By now you have probably heard that the general mantra of the stock market is to "buy low and sell high", or sell higher at least. Before Stash, Investors had to factor in the cost of trading fees when determining wether or not to buy or sell a stock.
At one point these fees were as high as $10. So to buy and sell a stock would take $20 out of your money. And if you invested as little a $100 this translated into a 20% loss just from fees if the stock did nothing. You would need your investment to return 20% just to make up those fees at that cost structure.
This means that if you invested $100 in the market then you would need a return of 20% just to get back the money you're giving away on fees. The stock market appreciates on average about 7-10% per year. By that math it would take you over 2 years just to get enough of a return just to pay off the fees. This is why investing was always see as a rich persons game.
Today we have stash and for a low $1 a month fee you can buy and sell as many Stocks and ETFs as you desire. The Stash Guy is a long term investor. So when I put my money into a stock I am looking to hold it at least 6 months but realistically I invest with a 5 year horizon.
So before I pick a stock ask myself, how do I see this company performing over the next 5 years. That may sound ridiculous. But when you find a good company it is pretty easy not to worry about the money you have invested while it appreciates over that time.
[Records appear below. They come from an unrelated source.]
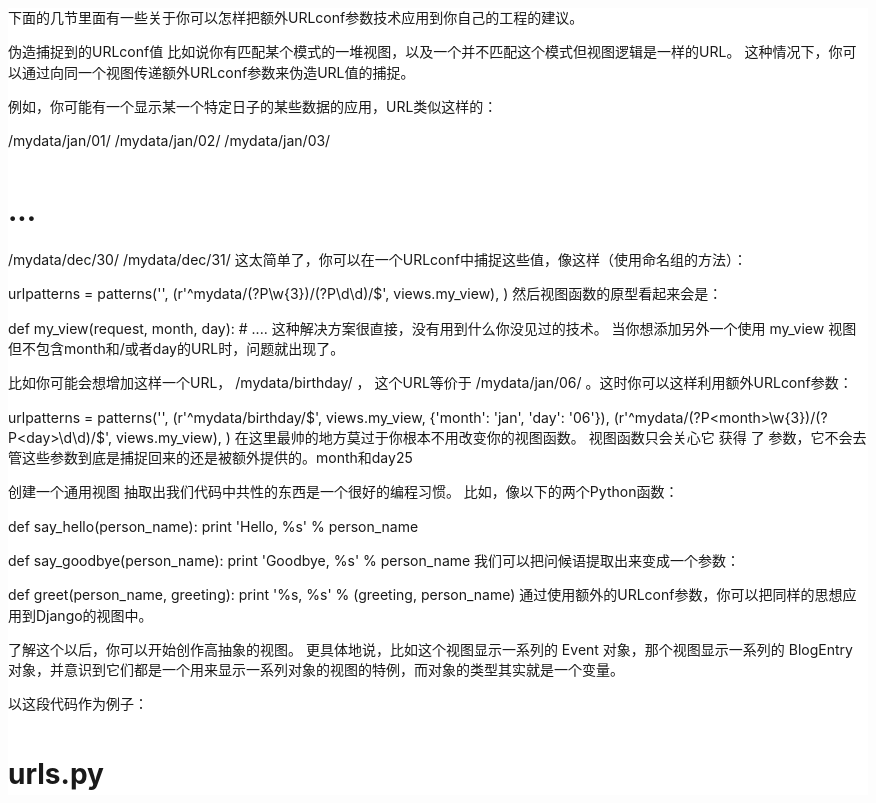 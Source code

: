 下面的几节里面有一些关于你可以怎样把额外URLconf参数技术应用到你自己的工程的建议。

伪造捕捉到的URLconf值
比如说你有匹配某个模式的一堆视图，以及一个并不匹配这个模式但视图逻辑是一样的URL。 这种情况下，你可以通过向同一个视图传递额外URLconf参数来伪造URL值的捕捉。

例如，你可能有一个显示某一个特定日子的某些数据的应用，URL类似这样的：

/mydata/jan/01/
/mydata/jan/02/
/mydata/jan/03/
# ...
/mydata/dec/30/
/mydata/dec/31/
这太简单了，你可以在一个URLconf中捕捉这些值，像这样（使用命名组的方法）：

urlpatterns = patterns('',
    (r'^mydata/(?P<month>\w{3})/(?P<day>\d\d)/$', views.my_view),
)
然后视图函数的原型看起来会是：

def my_view(request, month, day):
    # ....
这种解决方案很直接，没有用到什么你没见过的技术。 当你想添加另外一个使用 my_view 视图但不包含month和/或者day的URL时，问题就出现了。

比如你可能会想增加这样一个URL， /mydata/birthday/ ， 这个URL等价于 /mydata/jan/06/ 。这时你可以这样利用额外URLconf参数：

urlpatterns = patterns('',
    (r'^mydata/birthday/$', views.my_view, {'month': 'jan', 'day': '06'}),
    (r'^mydata/(?P<month>\w{3})/(?P<day>\d\d)/$', views.my_view),
)
在这里最帅的地方莫过于你根本不用改变你的视图函数。 视图函数只会关心它 获得 了 参数，它不会去管这些参数到底是捕捉回来的还是被额外提供的。month和day25

创建一个通用视图
抽取出我们代码中共性的东西是一个很好的编程习惯。 比如，像以下的两个Python函数：

def say_hello(person_name):
    print 'Hello, %s' % person_name

def say_goodbye(person_name):
    print 'Goodbye, %s' % person_name
我们可以把问候语提取出来变成一个参数：

def greet(person_name, greeting):
    print '%s, %s' % (greeting, person_name)
通过使用额外的URLconf参数，你可以把同样的思想应用到Django的视图中。

了解这个以后，你可以开始创作高抽象的视图。 更具体地说，比如这个视图显示一系列的 Event 对象，那个视图显示一系列的 BlogEntry 对象，并意识到它们都是一个用来显示一系列对象的视图的特例，而对象的类型其实就是一个变量。

以这段代码作为例子：

# urls.py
Over the past 5 years Amazon, Netflix and Google have all returned +529%, +710%, and +139% respectively. That means you would have 2x - 7x your money over that time frame with these stocks. Now obviously those awesome great stock returns and you might argue that you as a beginner investor may not pick stocks that get that as good of a return.
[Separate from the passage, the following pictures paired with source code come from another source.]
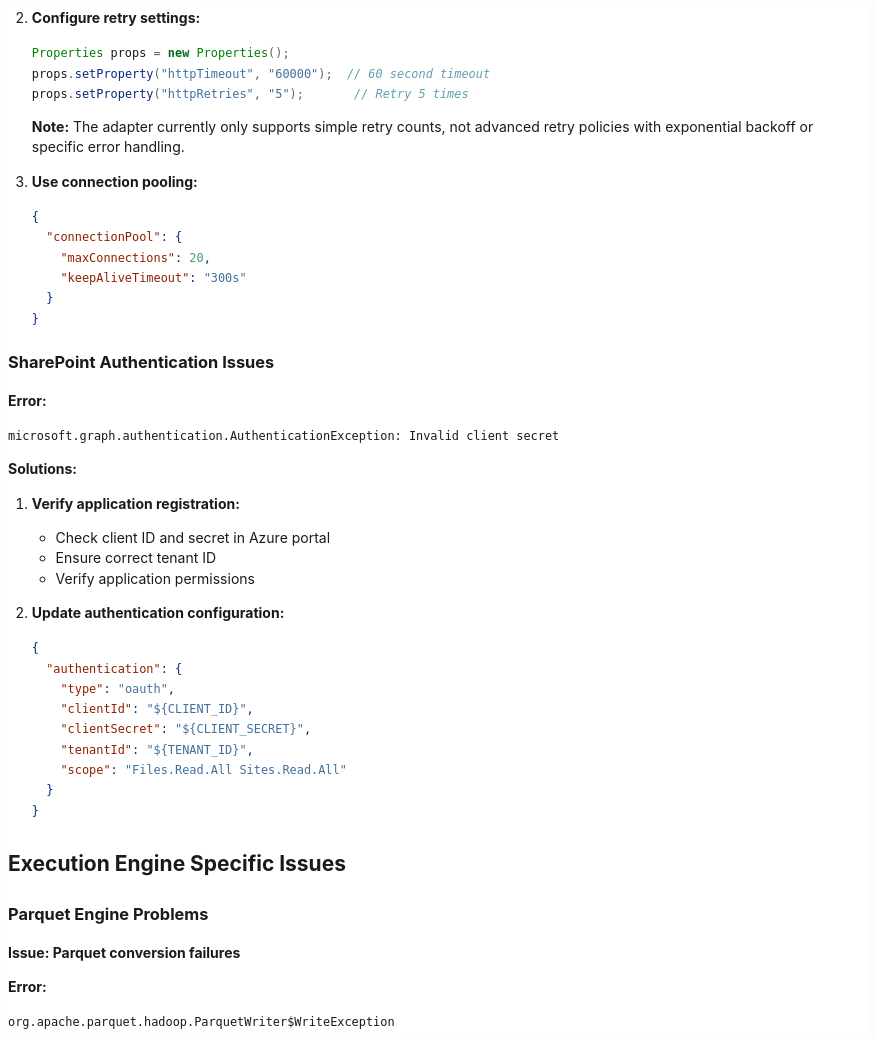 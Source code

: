 2. **Configure retry settings:**
   ```java
   Properties props = new Properties();
   props.setProperty("httpTimeout", "60000");  // 60 second timeout
   props.setProperty("httpRetries", "5");       // Retry 5 times
   ```
   
   **Note:** The adapter currently only supports simple retry counts, not advanced retry policies with exponential backoff or specific error handling.

3. **Use connection pooling:**
   ```json
   {
     "connectionPool": {
       "maxConnections": 20,
       "keepAliveTimeout": "300s"
     }
   }
   ```

### SharePoint Authentication Issues

**Error:**
```
microsoft.graph.authentication.AuthenticationException: Invalid client secret
```

**Solutions:**

1. **Verify application registration:**
   - Check client ID and secret in Azure portal
   - Ensure correct tenant ID
   - Verify application permissions

2. **Update authentication configuration:**
   ```json
   {
     "authentication": {
       "type": "oauth",
       "clientId": "${CLIENT_ID}",
       "clientSecret": "${CLIENT_SECRET}",
       "tenantId": "${TENANT_ID}",
       "scope": "Files.Read.All Sites.Read.All"
     }
   }
   ```

## Execution Engine Specific Issues

### Parquet Engine Problems

**Issue: Parquet conversion failures**

**Error:**
```
org.apache.parquet.hadoop.ParquetWriter$WriteException
```
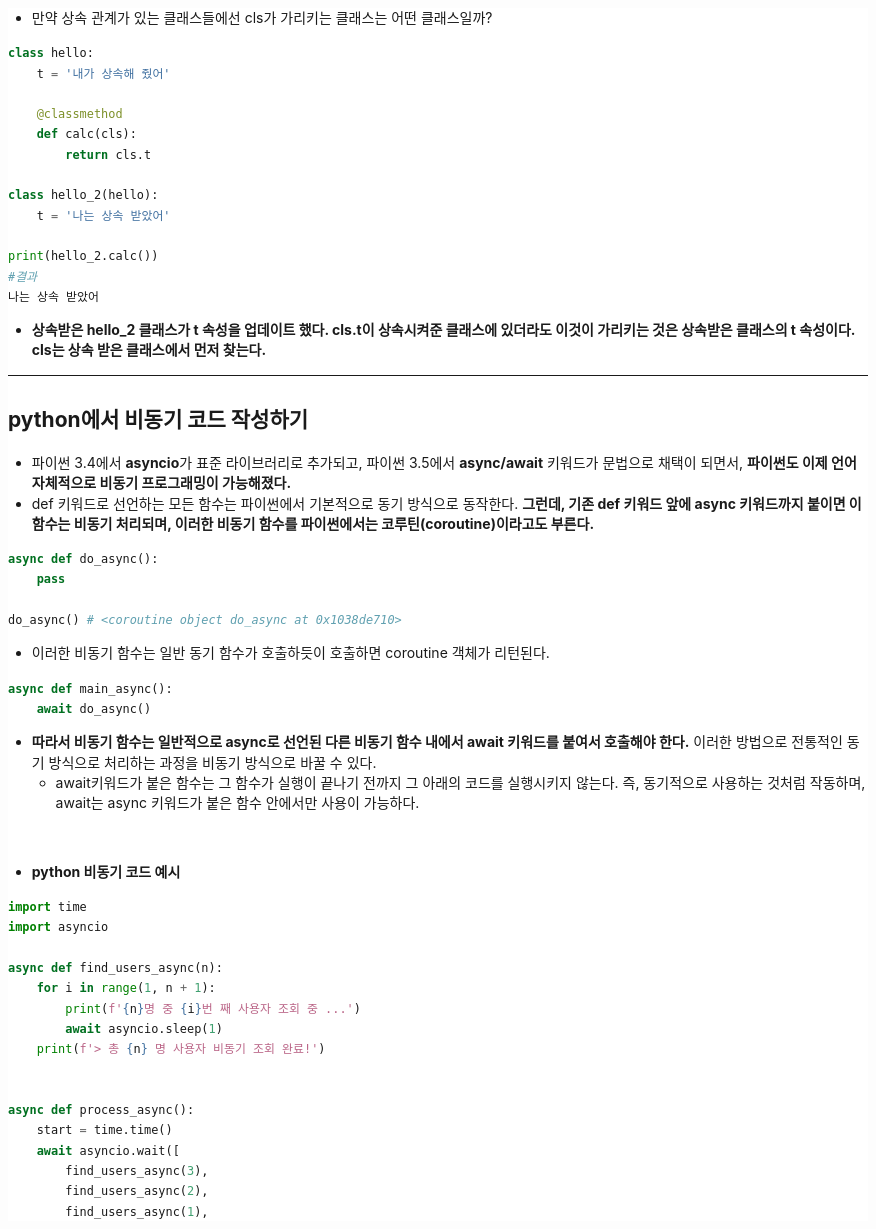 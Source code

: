 - 만약 상속 관계가 있는 클래스들에선 cls가 가리키는 클래스는 어떤 클래스일까?

```python
class hello:
    t = '내가 상속해 줬어'

    @classmethod
    def calc(cls):
        return cls.t

class hello_2(hello):
    t = '나는 상속 받았어'

print(hello_2.calc())
#결과
나는 상속 받았어
```

- **상속받은 hello_2 클래스가 t 속성을 업데이트 했다. cls.t이 상속시켜준 클래스에 있더라도 이것이 가리키는 것은 상속받은 클래스의 t 속성이다. cls는 상속 받은 클래스에서 먼저 찾는다.**

* * *

## python에서 비동기 코드 작성하기
- 파이썬 3.4에서 **asyncio**가 표준 라이브러리로 추가되고, 파이썬 3.5에서 **async/await** 키워드가 문법으로 채택이 되면서, **파이썬도 이제 언어 자체적으로 비동기 프로그래밍이 가능해졌다.**
- def 키워드로 선언하는 모든 함수는 파이썬에서 기본적으로 동기 방식으로 동작한다. **그런데, 기존 def 키워드 앞에 async 키워드까지 붙이면 이 함수는 비동기 처리되며, 이러한 비동기 함수를 파이썬에서는 코루틴(coroutine)이라고도 부른다.**

```python
async def do_async():
    pass

do_async() # <coroutine object do_async at 0x1038de710>
```

- 이러한 비동기 함수는 일반 동기 함수가 호출하듯이 호출하면 coroutine 객체가 리턴된다.

```python
async def main_async():
    await do_async()
```

- **따라서 비동기 함수는 일반적으로 async로 선언된 다른 비동기 함수 내에서 await 키워드를 붙여서 호출해야 한다.** 이러한 방법으로 전통적인 동기 방식으로 처리하는 과정을 비동기 방식으로 바꿀 수 있다.
  - await키워드가 붙은 함수는 그 함수가 실행이 끝나기 전까지 그 아래의 코드를 실행시키지 않는다. 즉, 동기적으로 사용하는 것처럼 작동하며, await는 async 키워드가 붙은 함수 안에서만 사용이 가능하다.

<br>

- **python 비동기 코드 예시**

```python
import time
import asyncio

async def find_users_async(n):
    for i in range(1, n + 1):
        print(f'{n}명 중 {i}번 째 사용자 조회 중 ...')
        await asyncio.sleep(1)
    print(f'> 총 {n} 명 사용자 비동기 조회 완료!')


async def process_async():
    start = time.time()
    await asyncio.wait([
        find_users_async(3),
        find_users_async(2),
        find_users_async(1),
```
If you chose the ‘Match The Market’ Stash ETF your return would have been +72%. That’s an ~14.5% return each year. There is not a savings account that could have given you as good a return over that time frame.
There is another way to get even more bang for your buck. If you invested an initial $100 in the ‘Match the Market’ STASH ETF and added $25 to it every month your return over 5 years would be $2,980.46. Over that same time stash would have cost you about $60 in fees. That’s a pretty good return.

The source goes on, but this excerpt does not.